▶ [Task requirements]: In the data below, the answer is the run of lines from the line containing "</command:inputType>" through the line containing "</command:returnValues>", both included; print it exactly and nothing else.

▶ [Records for the task]:
-- -- --

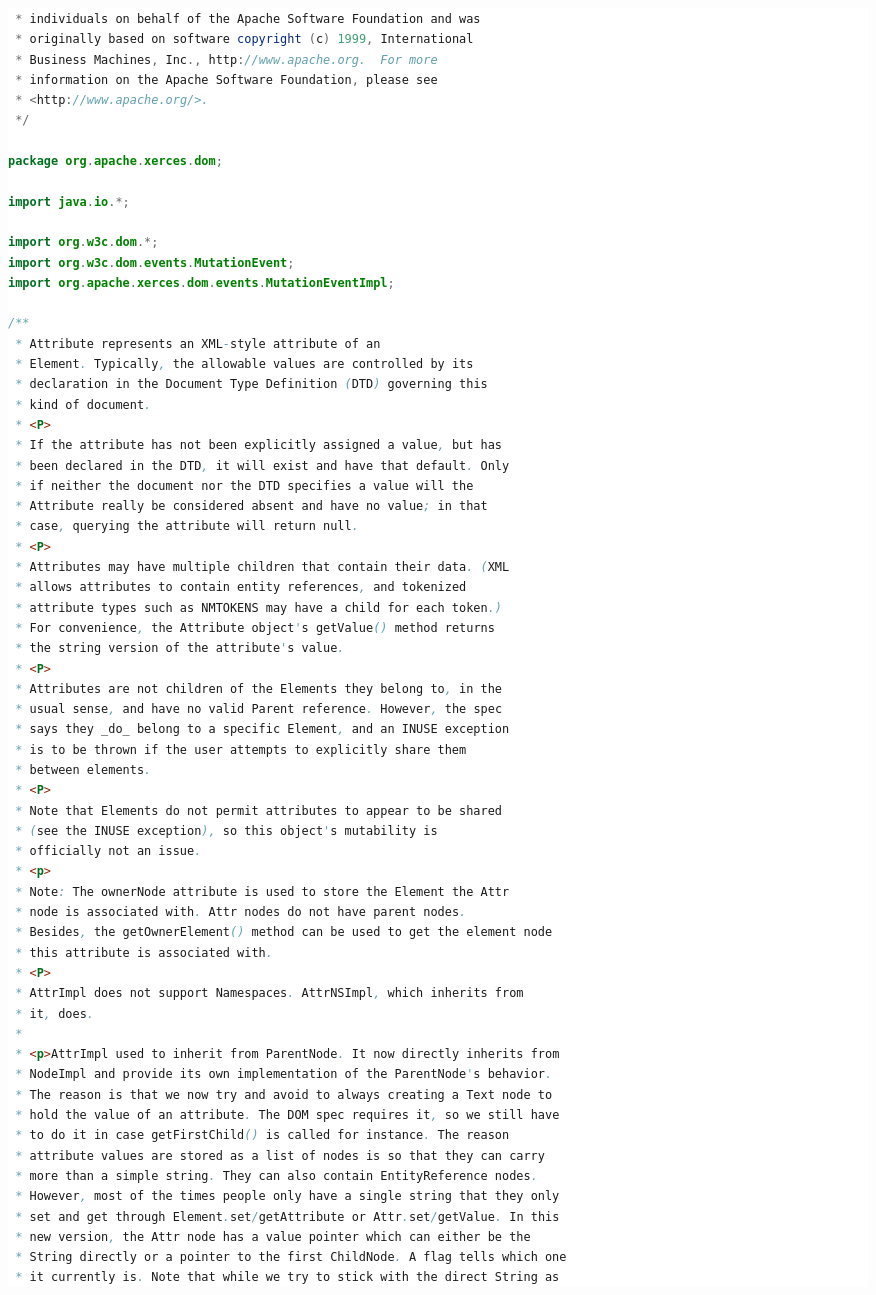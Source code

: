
 ```java
 * individuals on behalf of the Apache Software Foundation and was
 * originally based on software copyright (c) 1999, International
 * Business Machines, Inc., http://www.apache.org.  For more
 * information on the Apache Software Foundation, please see
 * <http://www.apache.org/>.
 */

package org.apache.xerces.dom;

import java.io.*;

import org.w3c.dom.*;
import org.w3c.dom.events.MutationEvent;
import org.apache.xerces.dom.events.MutationEventImpl;

/**
 * Attribute represents an XML-style attribute of an
 * Element. Typically, the allowable values are controlled by its
 * declaration in the Document Type Definition (DTD) governing this
 * kind of document.
 * <P>
 * If the attribute has not been explicitly assigned a value, but has
 * been declared in the DTD, it will exist and have that default. Only
 * if neither the document nor the DTD specifies a value will the
 * Attribute really be considered absent and have no value; in that
 * case, querying the attribute will return null.
 * <P>
 * Attributes may have multiple children that contain their data. (XML
 * allows attributes to contain entity references, and tokenized
 * attribute types such as NMTOKENS may have a child for each token.)
 * For convenience, the Attribute object's getValue() method returns
 * the string version of the attribute's value.
 * <P>
 * Attributes are not children of the Elements they belong to, in the
 * usual sense, and have no valid Parent reference. However, the spec
 * says they _do_ belong to a specific Element, and an INUSE exception
 * is to be thrown if the user attempts to explicitly share them
 * between elements.
 * <P>
 * Note that Elements do not permit attributes to appear to be shared
 * (see the INUSE exception), so this object's mutability is
 * officially not an issue.
 * <p>
 * Note: The ownerNode attribute is used to store the Element the Attr
 * node is associated with. Attr nodes do not have parent nodes.
 * Besides, the getOwnerElement() method can be used to get the element node
 * this attribute is associated with.
 * <P>
 * AttrImpl does not support Namespaces. AttrNSImpl, which inherits from
 * it, does.
 *
 * <p>AttrImpl used to inherit from ParentNode. It now directly inherits from
 * NodeImpl and provide its own implementation of the ParentNode's behavior.
 * The reason is that we now try and avoid to always creating a Text node to
 * hold the value of an attribute. The DOM spec requires it, so we still have
 * to do it in case getFirstChild() is called for instance. The reason
 * attribute values are stored as a list of nodes is so that they can carry
 * more than a simple string. They can also contain EntityReference nodes.
 * However, most of the times people only have a single string that they only
 * set and get through Element.set/getAttribute or Attr.set/getValue. In this
 * new version, the Attr node has a value pointer which can either be the
 * String directly or a pointer to the first ChildNode. A flag tells which one
 * it currently is. Note that while we try to stick with the direct String as
```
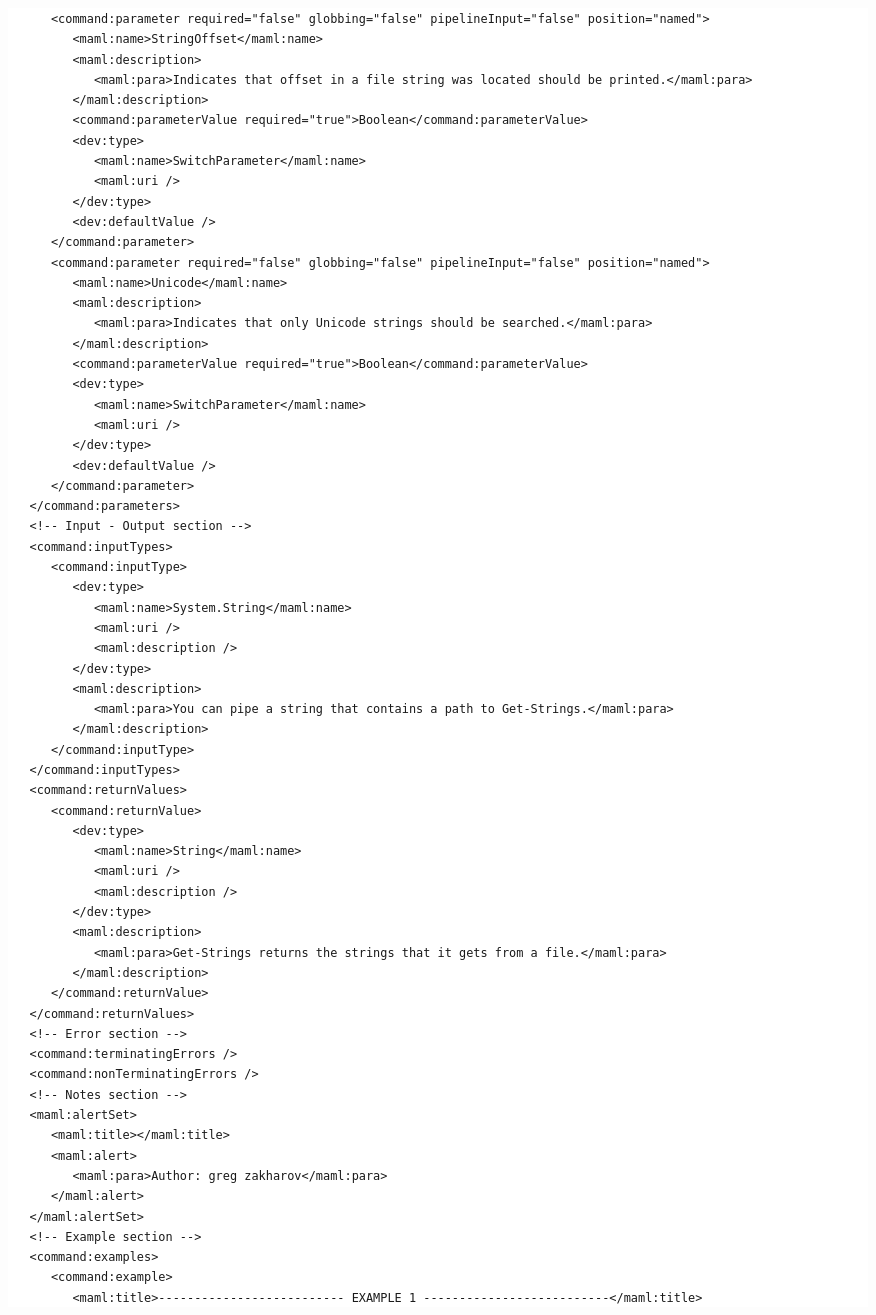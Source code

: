           <command:parameter required="false" globbing="false" pipelineInput="false" position="named">
             <maml:name>StringOffset</maml:name>
             <maml:description>
                <maml:para>Indicates that offset in a file string was located should be printed.</maml:para>
             </maml:description>
             <command:parameterValue required="true">Boolean</command:parameterValue>
             <dev:type>
                <maml:name>SwitchParameter</maml:name>
                <maml:uri />
             </dev:type>
             <dev:defaultValue />
          </command:parameter>
          <command:parameter required="false" globbing="false" pipelineInput="false" position="named">
             <maml:name>Unicode</maml:name>
             <maml:description>
                <maml:para>Indicates that only Unicode strings should be searched.</maml:para>
             </maml:description>
             <command:parameterValue required="true">Boolean</command:parameterValue>
             <dev:type>
                <maml:name>SwitchParameter</maml:name>
                <maml:uri />
             </dev:type>
             <dev:defaultValue />
          </command:parameter>
       </command:parameters>
       <!-- Input - Output section -->
       <command:inputTypes>
          <command:inputType>
             <dev:type>
                <maml:name>System.String</maml:name>
                <maml:uri />
                <maml:description />
             </dev:type>
             <maml:description>
                <maml:para>You can pipe a string that contains a path to Get-Strings.</maml:para>
             </maml:description>
          </command:inputType>
       </command:inputTypes>
       <command:returnValues>
          <command:returnValue>
             <dev:type>
                <maml:name>String</maml:name>
                <maml:uri />
                <maml:description />
             </dev:type>
             <maml:description>
                <maml:para>Get-Strings returns the strings that it gets from a file.</maml:para>
             </maml:description>
          </command:returnValue>
       </command:returnValues>
       <!-- Error section -->
       <command:terminatingErrors />
       <command:nonTerminatingErrors />
       <!-- Notes section -->
       <maml:alertSet>
          <maml:title></maml:title>
          <maml:alert>
             <maml:para>Author: greg zakharov</maml:para>
          </maml:alert>
       </maml:alertSet>
       <!-- Example section -->
       <command:examples>
          <command:example>
             <maml:title>-------------------------- EXAMPLE 1 --------------------------</maml:title>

-- -- --

▶ [Written response]:
          </command:inputType>
       </command:inputTypes>
       <command:returnValues>
          <command:returnValue>
             <dev:type>
                <maml:name>String</maml:name>
                <maml:uri />
                <maml:description />
             </dev:type>
             <maml:description>
                <maml:para>Get-Strings returns the strings that it gets from a file.</maml:para>
             </maml:description>
          </command:returnValue>
       </command:returnValues>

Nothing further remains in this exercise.